▶ EXERCISE AIM
Beneath this line is the data. Output exactly the lines from the line with "create by hand" to the line with "there is a bug", both ends included, and nothing more.
• • • • •
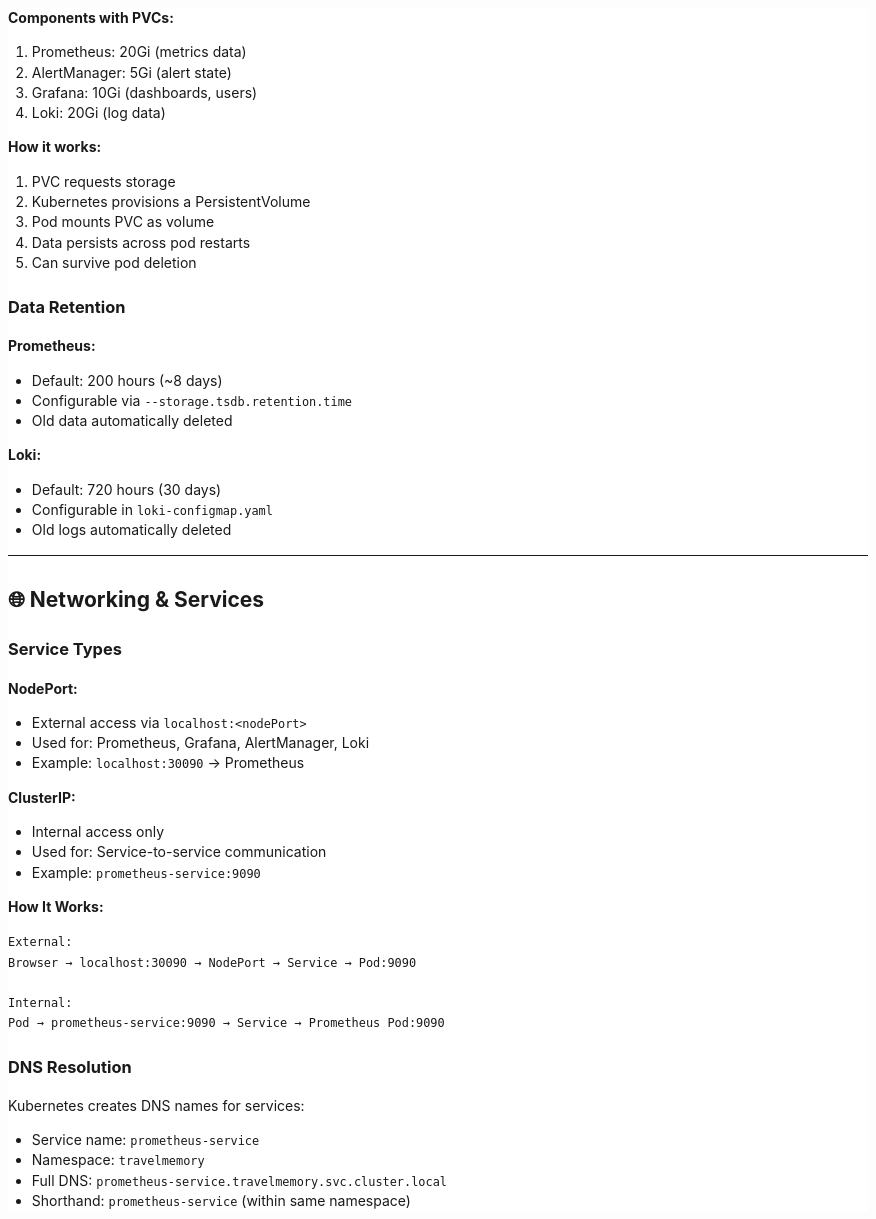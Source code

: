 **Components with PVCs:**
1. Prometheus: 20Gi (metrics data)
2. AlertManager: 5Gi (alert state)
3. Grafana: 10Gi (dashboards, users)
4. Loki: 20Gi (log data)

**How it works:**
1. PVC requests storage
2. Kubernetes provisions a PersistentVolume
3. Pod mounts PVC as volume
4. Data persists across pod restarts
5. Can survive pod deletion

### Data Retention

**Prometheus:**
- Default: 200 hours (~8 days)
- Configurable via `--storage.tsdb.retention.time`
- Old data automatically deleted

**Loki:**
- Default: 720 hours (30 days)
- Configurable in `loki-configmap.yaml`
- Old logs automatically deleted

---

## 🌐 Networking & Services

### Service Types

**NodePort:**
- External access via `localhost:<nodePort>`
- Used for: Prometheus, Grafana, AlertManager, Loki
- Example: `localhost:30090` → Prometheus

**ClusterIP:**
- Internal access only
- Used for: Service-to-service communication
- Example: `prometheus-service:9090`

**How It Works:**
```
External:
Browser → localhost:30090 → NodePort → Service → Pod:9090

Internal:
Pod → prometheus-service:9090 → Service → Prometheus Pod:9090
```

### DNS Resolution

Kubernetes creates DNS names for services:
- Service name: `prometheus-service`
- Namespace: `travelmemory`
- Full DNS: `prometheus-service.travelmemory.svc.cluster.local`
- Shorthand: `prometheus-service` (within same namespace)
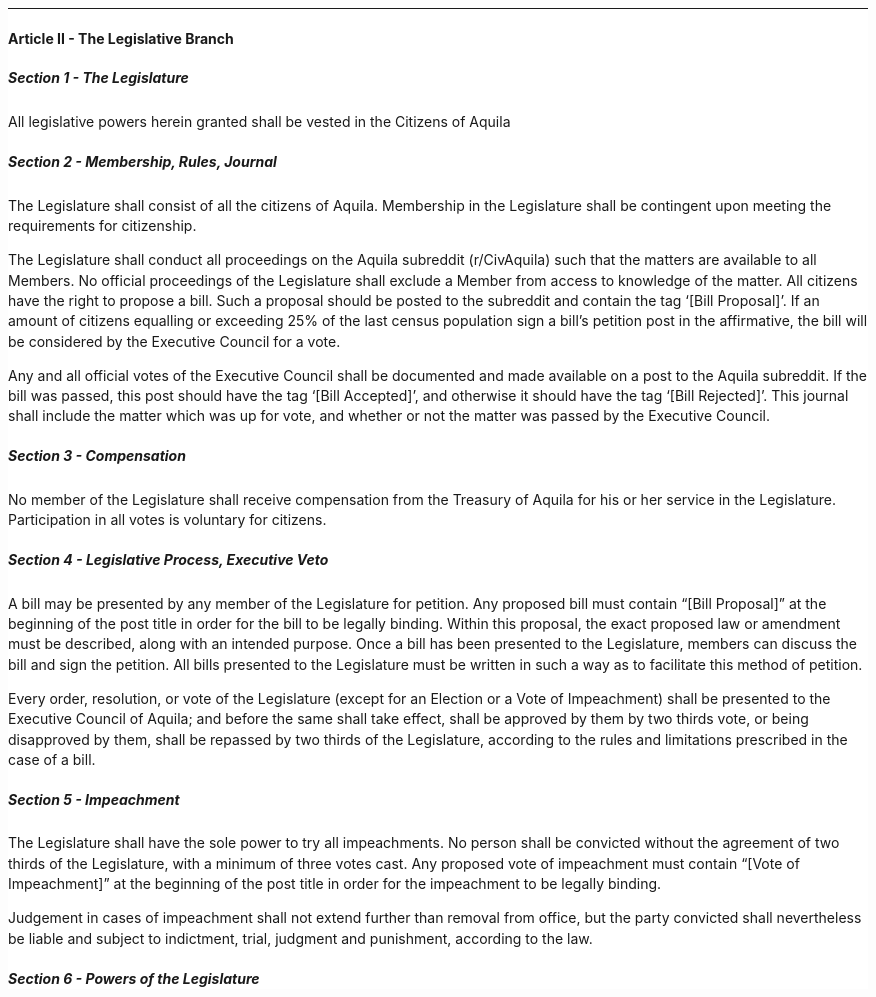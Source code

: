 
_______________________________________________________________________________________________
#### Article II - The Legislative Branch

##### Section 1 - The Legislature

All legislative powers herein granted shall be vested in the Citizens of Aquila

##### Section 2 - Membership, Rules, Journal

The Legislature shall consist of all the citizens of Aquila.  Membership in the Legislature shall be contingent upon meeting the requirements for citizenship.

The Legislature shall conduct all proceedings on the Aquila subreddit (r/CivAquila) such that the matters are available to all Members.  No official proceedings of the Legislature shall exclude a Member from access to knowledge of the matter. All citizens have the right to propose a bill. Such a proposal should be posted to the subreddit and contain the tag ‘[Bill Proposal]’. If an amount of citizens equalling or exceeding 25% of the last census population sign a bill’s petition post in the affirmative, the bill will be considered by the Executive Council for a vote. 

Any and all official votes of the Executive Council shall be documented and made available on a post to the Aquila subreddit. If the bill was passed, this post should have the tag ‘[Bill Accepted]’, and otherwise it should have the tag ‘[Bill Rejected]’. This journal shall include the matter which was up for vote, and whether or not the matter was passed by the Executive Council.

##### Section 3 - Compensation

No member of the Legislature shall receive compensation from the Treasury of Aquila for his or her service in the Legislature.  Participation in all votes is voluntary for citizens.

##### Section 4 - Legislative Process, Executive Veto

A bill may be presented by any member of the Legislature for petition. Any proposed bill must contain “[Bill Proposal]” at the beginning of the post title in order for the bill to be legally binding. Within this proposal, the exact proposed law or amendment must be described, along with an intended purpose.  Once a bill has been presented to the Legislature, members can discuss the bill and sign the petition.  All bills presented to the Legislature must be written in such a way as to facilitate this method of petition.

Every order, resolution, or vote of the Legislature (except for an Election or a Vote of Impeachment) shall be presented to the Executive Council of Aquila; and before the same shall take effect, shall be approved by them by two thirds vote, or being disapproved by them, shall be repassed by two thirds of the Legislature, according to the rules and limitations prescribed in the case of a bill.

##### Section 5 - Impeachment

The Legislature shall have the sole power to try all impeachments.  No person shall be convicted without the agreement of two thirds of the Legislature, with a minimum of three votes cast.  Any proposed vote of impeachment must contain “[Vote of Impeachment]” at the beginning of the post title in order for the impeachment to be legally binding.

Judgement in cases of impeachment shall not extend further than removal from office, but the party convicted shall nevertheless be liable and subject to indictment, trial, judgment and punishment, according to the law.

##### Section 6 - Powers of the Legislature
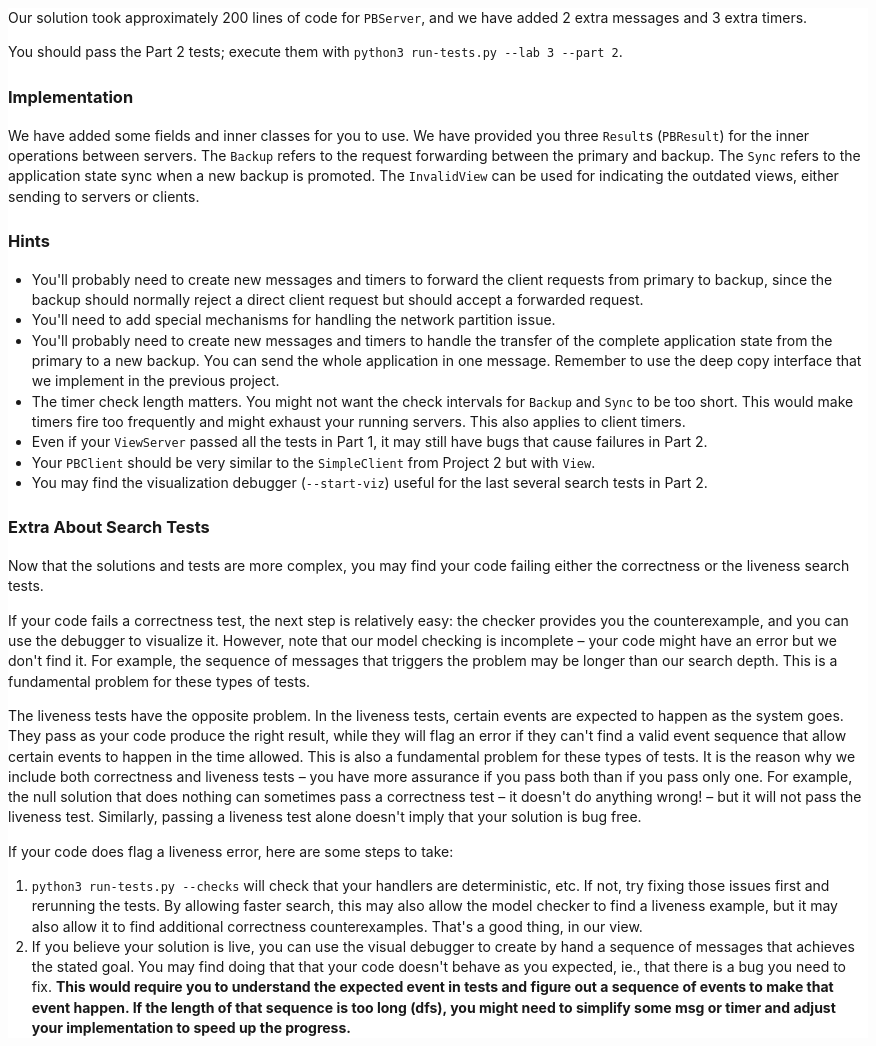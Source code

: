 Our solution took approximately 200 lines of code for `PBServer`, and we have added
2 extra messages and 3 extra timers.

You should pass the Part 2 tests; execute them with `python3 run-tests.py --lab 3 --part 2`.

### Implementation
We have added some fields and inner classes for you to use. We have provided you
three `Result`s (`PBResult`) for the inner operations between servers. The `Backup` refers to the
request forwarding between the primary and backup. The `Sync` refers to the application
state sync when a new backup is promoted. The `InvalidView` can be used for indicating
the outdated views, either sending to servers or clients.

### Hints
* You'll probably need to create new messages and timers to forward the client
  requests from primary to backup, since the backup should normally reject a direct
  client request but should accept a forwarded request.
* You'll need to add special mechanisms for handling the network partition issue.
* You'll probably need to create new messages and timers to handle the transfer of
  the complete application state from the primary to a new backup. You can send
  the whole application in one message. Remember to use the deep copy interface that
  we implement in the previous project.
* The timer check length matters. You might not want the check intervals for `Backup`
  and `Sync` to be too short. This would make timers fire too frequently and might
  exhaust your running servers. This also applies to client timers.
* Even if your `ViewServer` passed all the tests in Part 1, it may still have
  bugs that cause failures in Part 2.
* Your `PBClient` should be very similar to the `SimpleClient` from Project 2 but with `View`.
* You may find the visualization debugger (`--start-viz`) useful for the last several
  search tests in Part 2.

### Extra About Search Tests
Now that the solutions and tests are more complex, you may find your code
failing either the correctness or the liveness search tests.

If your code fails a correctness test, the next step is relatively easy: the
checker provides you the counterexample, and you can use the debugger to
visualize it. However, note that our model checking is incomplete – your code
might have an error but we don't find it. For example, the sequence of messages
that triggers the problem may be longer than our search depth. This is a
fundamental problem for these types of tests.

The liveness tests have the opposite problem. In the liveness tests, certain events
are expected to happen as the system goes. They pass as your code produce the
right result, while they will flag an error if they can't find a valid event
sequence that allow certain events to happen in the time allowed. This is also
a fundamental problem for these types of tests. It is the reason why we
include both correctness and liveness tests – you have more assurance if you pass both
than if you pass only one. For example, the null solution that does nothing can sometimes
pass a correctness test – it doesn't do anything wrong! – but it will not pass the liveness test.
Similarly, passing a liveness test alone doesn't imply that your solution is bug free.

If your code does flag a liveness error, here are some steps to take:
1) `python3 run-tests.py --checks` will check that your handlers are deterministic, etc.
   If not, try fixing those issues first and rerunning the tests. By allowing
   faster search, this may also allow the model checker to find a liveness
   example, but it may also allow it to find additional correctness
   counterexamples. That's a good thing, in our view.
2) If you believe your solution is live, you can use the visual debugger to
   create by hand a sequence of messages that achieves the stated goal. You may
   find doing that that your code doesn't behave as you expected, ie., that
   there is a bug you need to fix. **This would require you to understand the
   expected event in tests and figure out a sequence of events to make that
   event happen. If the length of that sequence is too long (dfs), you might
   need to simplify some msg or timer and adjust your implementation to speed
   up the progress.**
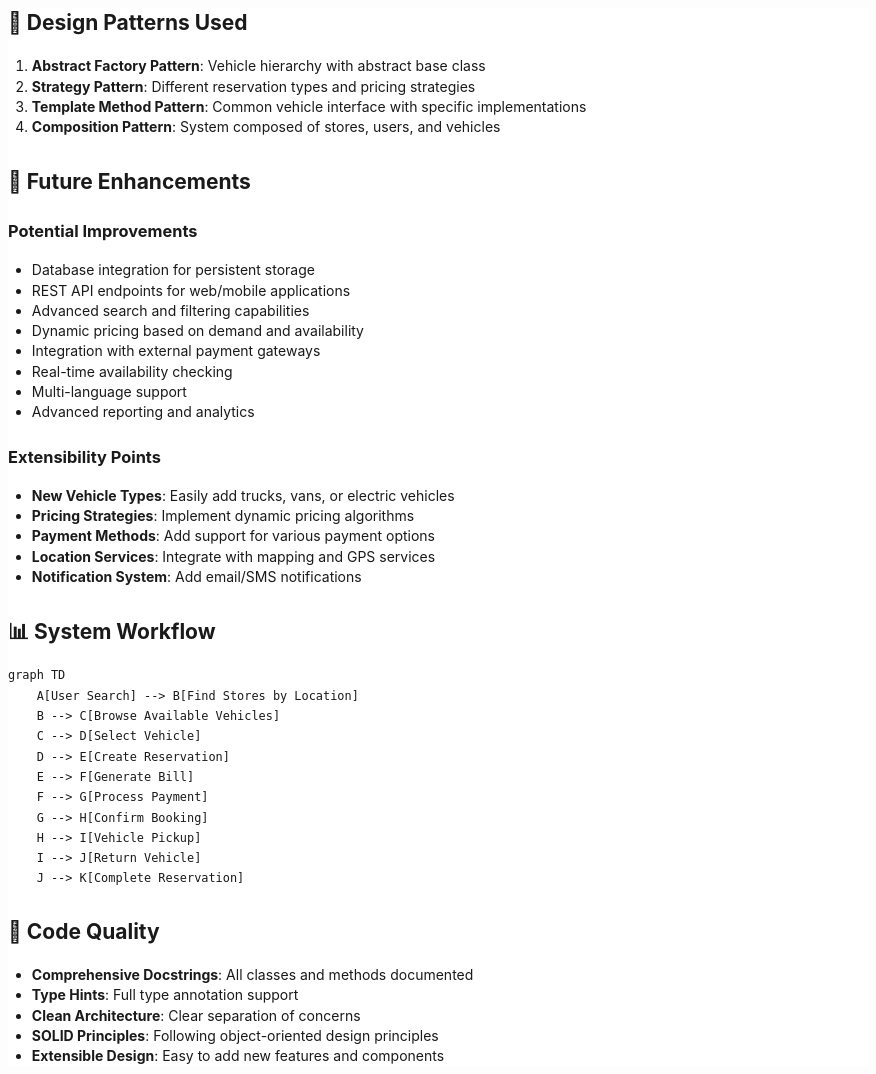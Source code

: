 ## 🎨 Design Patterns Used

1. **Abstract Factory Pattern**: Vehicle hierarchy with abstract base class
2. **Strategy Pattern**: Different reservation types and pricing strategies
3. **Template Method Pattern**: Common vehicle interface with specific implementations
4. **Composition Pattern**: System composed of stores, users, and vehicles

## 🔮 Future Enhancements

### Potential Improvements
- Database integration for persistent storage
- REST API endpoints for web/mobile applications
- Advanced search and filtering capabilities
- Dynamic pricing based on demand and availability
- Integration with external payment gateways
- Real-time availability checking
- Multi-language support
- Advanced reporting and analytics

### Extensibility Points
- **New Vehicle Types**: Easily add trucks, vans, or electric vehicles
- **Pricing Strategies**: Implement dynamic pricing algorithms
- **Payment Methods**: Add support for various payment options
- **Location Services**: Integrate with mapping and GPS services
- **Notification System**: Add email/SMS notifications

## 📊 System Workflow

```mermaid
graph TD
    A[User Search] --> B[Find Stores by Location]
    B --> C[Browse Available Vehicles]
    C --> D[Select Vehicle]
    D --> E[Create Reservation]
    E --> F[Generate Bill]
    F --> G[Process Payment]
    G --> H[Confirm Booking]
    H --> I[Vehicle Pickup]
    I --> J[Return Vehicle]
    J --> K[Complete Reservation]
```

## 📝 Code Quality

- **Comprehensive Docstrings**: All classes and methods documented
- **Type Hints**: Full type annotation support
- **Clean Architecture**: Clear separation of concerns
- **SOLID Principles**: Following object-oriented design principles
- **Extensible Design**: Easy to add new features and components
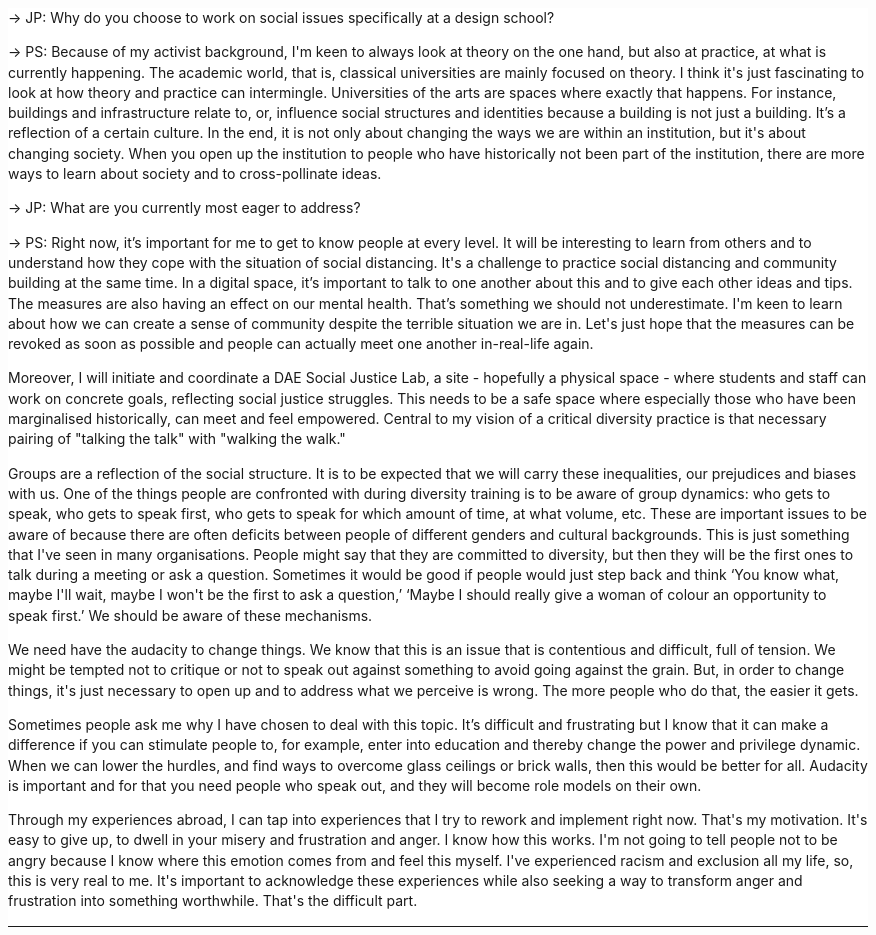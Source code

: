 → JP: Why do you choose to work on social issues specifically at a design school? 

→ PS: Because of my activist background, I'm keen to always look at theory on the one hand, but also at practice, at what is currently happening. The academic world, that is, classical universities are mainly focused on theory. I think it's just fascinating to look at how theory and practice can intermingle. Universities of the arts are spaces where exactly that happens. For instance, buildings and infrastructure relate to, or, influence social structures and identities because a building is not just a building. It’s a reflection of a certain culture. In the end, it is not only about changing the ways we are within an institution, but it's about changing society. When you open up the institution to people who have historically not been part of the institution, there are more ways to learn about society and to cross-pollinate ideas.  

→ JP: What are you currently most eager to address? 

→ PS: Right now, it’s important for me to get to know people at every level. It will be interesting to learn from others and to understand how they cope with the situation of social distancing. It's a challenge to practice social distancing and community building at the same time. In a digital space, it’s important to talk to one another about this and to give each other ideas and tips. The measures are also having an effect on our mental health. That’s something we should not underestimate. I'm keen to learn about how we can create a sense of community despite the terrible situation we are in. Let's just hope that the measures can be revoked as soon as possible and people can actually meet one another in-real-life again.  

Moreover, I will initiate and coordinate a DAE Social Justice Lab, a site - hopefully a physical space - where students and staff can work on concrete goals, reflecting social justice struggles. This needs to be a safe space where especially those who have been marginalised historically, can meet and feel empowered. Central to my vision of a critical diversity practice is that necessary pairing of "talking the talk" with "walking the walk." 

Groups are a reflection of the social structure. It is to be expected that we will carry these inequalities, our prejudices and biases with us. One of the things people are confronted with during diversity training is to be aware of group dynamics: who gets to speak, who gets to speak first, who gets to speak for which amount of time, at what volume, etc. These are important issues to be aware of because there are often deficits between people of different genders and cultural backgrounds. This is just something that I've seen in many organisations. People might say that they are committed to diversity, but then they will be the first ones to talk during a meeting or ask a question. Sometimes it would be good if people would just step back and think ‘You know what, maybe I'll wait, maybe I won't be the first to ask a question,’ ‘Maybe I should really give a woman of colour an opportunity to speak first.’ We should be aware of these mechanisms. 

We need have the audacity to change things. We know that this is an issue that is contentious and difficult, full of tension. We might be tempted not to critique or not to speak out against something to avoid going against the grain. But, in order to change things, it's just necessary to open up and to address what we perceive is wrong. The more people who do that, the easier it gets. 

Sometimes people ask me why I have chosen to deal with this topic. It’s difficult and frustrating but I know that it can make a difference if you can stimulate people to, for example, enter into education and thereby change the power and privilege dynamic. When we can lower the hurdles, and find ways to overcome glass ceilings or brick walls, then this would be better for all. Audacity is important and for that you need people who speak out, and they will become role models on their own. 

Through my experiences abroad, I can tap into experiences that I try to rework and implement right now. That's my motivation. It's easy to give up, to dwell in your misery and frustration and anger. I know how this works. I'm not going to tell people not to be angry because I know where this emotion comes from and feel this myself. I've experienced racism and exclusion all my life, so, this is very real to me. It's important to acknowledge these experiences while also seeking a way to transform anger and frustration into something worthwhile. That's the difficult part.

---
• • • • •
▶ SOLUTION TO THE EXERCISE
   create by hand a sequence of messages that achieves the stated goal. You may
   find doing that that your code doesn't behave as you expected, ie., that
   there is a bug you need to fix. **This would require you to understand the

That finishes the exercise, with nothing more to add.